_TASK OBJECTIVE_: Copy out each line of the data below in which "using" appears.

Saved data entries
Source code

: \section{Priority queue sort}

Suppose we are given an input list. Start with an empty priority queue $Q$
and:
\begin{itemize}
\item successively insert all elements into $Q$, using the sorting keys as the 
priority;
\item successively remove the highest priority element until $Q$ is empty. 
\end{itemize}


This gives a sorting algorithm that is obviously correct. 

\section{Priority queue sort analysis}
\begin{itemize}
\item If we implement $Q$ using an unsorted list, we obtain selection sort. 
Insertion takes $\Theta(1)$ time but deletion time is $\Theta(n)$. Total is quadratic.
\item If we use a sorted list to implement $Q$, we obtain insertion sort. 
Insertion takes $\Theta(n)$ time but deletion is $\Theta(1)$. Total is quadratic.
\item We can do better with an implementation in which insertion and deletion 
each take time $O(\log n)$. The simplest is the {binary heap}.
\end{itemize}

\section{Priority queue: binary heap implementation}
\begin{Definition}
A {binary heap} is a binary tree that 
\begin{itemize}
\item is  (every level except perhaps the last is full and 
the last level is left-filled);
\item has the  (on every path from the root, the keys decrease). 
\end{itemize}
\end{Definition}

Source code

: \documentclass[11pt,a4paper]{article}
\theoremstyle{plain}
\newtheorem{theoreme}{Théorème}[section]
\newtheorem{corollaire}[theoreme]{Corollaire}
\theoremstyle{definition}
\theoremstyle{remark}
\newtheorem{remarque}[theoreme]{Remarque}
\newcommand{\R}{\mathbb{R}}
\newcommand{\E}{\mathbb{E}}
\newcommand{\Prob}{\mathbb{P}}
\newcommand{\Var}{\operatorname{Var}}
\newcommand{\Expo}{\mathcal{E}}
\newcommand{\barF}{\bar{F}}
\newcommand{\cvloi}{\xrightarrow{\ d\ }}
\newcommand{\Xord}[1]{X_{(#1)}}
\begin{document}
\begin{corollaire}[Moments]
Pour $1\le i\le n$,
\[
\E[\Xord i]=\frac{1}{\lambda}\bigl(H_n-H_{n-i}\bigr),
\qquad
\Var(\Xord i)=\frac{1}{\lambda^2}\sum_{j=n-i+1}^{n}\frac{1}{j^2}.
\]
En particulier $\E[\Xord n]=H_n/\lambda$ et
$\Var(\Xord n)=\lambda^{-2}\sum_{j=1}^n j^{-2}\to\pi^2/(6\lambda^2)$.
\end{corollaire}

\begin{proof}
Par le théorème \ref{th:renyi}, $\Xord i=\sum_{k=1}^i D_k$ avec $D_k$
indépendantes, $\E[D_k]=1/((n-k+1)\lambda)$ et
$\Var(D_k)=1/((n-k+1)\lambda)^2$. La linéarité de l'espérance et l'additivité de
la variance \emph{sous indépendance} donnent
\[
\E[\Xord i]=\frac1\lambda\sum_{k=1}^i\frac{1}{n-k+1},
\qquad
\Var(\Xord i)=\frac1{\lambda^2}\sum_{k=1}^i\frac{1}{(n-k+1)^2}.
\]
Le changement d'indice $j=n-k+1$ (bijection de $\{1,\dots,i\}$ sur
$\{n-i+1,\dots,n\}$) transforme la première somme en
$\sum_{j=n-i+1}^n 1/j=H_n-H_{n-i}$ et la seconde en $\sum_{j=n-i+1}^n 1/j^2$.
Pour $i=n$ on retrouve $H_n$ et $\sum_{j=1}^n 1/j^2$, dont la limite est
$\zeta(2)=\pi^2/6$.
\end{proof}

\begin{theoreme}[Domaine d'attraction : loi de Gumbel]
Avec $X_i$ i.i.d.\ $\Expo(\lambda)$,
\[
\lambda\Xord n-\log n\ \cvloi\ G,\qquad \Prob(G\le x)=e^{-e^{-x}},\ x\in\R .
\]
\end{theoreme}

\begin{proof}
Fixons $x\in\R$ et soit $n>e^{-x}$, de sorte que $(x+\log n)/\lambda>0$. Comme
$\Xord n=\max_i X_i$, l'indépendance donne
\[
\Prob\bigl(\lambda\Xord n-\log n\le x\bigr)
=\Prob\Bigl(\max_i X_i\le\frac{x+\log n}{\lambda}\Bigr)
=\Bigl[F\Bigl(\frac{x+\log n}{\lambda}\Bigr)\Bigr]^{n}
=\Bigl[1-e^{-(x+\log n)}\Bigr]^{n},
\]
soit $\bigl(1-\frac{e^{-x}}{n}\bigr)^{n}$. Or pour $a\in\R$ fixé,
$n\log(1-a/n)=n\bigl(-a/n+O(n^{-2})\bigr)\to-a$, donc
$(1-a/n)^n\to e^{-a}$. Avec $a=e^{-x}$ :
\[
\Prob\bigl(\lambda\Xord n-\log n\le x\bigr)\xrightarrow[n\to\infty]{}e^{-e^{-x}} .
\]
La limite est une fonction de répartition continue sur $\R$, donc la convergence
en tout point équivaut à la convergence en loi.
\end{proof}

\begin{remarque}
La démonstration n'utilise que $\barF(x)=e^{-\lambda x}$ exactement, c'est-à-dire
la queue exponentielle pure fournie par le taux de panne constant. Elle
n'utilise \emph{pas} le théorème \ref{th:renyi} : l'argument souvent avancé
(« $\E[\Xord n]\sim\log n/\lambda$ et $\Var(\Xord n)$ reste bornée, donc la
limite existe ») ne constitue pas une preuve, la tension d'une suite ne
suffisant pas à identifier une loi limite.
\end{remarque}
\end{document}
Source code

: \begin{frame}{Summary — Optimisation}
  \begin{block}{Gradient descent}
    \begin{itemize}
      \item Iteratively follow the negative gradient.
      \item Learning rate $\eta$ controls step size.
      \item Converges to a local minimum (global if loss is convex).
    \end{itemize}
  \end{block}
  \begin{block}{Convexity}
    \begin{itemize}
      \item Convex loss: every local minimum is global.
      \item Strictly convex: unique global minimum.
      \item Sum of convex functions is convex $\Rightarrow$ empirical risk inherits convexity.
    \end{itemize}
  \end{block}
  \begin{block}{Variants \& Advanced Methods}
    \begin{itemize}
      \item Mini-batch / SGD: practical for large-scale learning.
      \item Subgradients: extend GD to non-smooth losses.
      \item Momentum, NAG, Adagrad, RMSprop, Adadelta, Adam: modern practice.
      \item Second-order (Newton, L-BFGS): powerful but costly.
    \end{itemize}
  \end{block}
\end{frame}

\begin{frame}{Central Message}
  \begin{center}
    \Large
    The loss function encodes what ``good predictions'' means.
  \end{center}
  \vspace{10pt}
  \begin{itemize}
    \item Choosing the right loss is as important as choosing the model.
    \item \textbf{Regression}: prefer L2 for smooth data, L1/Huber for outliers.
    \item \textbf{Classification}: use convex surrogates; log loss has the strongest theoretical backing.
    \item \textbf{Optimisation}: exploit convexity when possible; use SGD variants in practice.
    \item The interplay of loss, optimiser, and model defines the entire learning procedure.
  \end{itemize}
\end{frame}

_EXERCISE SOLUTION_:
\item successively insert all elements into $Q$, using the sorting keys as the 
\item If we implement $Q$ using an unsorted list, we obtain selection sort. 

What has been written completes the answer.